Randall, while I agree that typically our kit pens won't bring thousands but if you get the right venue be it an art show, Jewelry store, Art Gallery etc along with uniqueness in your pen a thousand dollar pen is not impossible and has been done.


----------



## Dalecamino (Mar 18, 2012)

Interesting artical. I would love to have a box of those clips.:biggrin:


----------



## Rob73 (Mar 19, 2012)

I'll never understand people with large sums of disposable cash.  I've seen some very nice pens but I would never pay that type of money for them.  1-5 grand for pen...give me break.  You have that much money to throw away why not find a kid that needs some help with college. (that's ridicules priced in this country) buy them a $100 pen and give them $4900 grant.  It's to bad fox doesn't let you add an URL -- that would be a good spot for your pen selling sites out there to get a back link.


----------



## Shock me (Mar 19, 2012)

I wouldn't be so quick to tell anybody what they should or shouldn't do with their money. A great many of those spending $5K on a pen may have given millions to any number of charitable causes. I'm happy to live in a place where if I want to spend $5 k on a pen, nobody can tell me that I can't...


----------



## OKLAHOMAN (Mar 19, 2012)

Rob, here's why some people buy a Kia and others a Mercedes, why some will stretch their budget to buy a $250,000 home while others live comfy in a $75,000.00 home.

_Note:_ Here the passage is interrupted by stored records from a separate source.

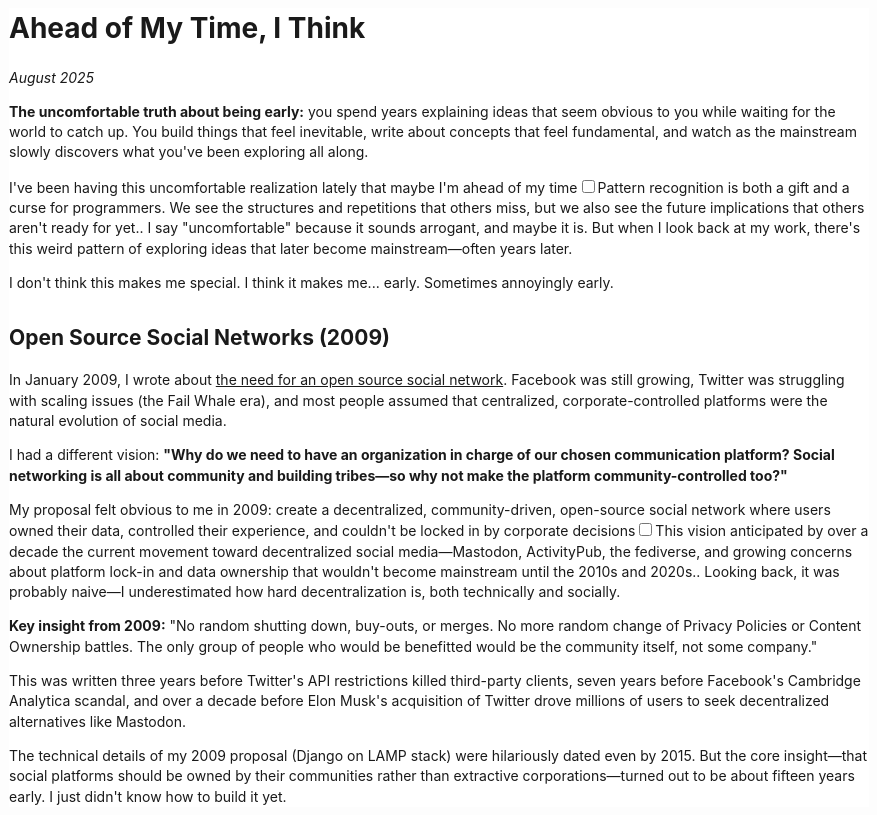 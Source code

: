 # Ahead of My Time, I Think
*August 2025*





**The uncomfortable truth about being early:** you spend years explaining ideas that seem obvious to you while waiting for the world to catch up. You build things that feel inevitable, write about concepts that feel fundamental, and watch as the mainstream slowly discovers what you've been exploring all along.

I've been having this uncomfortable realization lately that maybe I'm ahead of my time<label for="sn-pattern-recognition" class="margin-toggle sidenote-number"></label><input type="checkbox" id="sn-pattern-recognition" class="margin-toggle"/><span class="sidenote">Pattern recognition is both a gift and a curse for programmers. We see the structures and repetitions that others miss, but we also see the future implications that others aren't ready for yet.</span>. I say "uncomfortable" because it sounds arrogant, and maybe it is. But when I look back at my work, there's this weird pattern of exploring ideas that later become mainstream—often years later.

I don't think this makes me special. I think it makes me... early. Sometimes annoyingly early.

## Open Source Social Networks (2009)

In January 2009, I wrote about [the need for an open source social network](/essays/2009-01-the_call_for_an_open_source_social_network). Facebook was still growing, Twitter was struggling with scaling issues (the Fail Whale era), and most people assumed that centralized, corporate-controlled platforms were the natural evolution of social media.

I had a different vision: **"Why do we need to have an organization in charge of our chosen communication platform? Social networking is all about community and building tribes—so why not make the platform community-controlled too?"**

My proposal felt obvious to me in 2009: create a decentralized, community-driven, open-source social network where users owned their data, controlled their experience, and couldn't be locked in by corporate decisions<label for="sn-early-decentralization" class="margin-toggle sidenote-number"></label><input type="checkbox" id="sn-early-decentralization" class="margin-toggle"/><span class="sidenote">This vision anticipated by over a decade the current movement toward decentralized social media—Mastodon, ActivityPub, the fediverse, and growing concerns about platform lock-in and data ownership that wouldn't become mainstream until the 2010s and 2020s.</span>. Looking back, it was probably naive—I underestimated how hard decentralization is, both technically and socially.

**Key insight from 2009:** "No random shutting down, buy-outs, or merges. No more random change of Privacy Policies or Content Ownership battles. The only group of people who would be benefitted would be the community itself, not some company."

This was written three years before Twitter's API restrictions killed third-party clients, seven years before Facebook's Cambridge Analytica scandal, and over a decade before Elon Musk's acquisition of Twitter drove millions of users to seek decentralized alternatives like Mastodon.

The technical details of my 2009 proposal (Django on LAMP stack) were hilariously dated even by 2015. But the core insight—that social platforms should be owned by their communities rather than extractive corporations—turned out to be about fifteen years early. I just didn't know how to build it yet.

Granted I and you might not be abler to afford a 5 grand pen but in this great country of ours there are people with that type money. I have a kid sister who happens to be very wealthy and has a home on the waterfront in Florida drives a new Lincoln every year and also has endowed Florida State University with huge sums of money. That happens to be her business as to what to spends her wealth on BTW she has one of my $250 pens and her thing is not pens but she will spend thousands on a dress. Would my wife spend that on a dress...hell no but do I begrudge someone who can doing it again... hell no. Most of the wealthy do contribute to the charities of their choice (if for no other reason than they need tax deductions). So tell me if you had Millions you would not have some extravagance that you might spend money on that us middle class could not afford?


----------



## IPD_Mr (Mar 19, 2012)

You know the funny part is I have seen that MB and it is not at all impressive.  The only neat thing is the suspended diamond chip in the cap finial, but it doesn't make it worth that in my book.


----------



## OKLAHOMAN (Mar 19, 2012)

Mike while I agree with you, it is to those that buy it....


----------



## nativewooder (Mar 19, 2012)

Truly wealthy people live a different life than the average American person that we would call middle-class.  They don't carry cash as a usual item, not any credit/debit cards as their accountants, bankers, and attorneys do most of their purchasing for them after getting the suggestion.  A majority of them live with extensive security precautions and are very secretive about their lives.  And because of their income levels, they are very generous in that the money they give away in different forms is deducted from their taxes.  Some of the very wealthy would pay millions in taxes if they did not support worth causes to deduct from their taxes.  I would rather be poor and get along with woodturning and giving away a pen, bowl, vase, or whatever whenever I want to and not have to support a professional staff to protect me.  I have talked to some incredibly wealthy people and most, not all, but most of them are not happy like they should be!


----------



## Shock me (Mar 19, 2012)

Hmm, you know different wealthy people than those that I know. Those that I know do entirely ordinary things and certainly do carry a wallet rather than an entourage and might even use it a McDonalds. I'd be very hesitant to try to say which of them are or "should be" happy.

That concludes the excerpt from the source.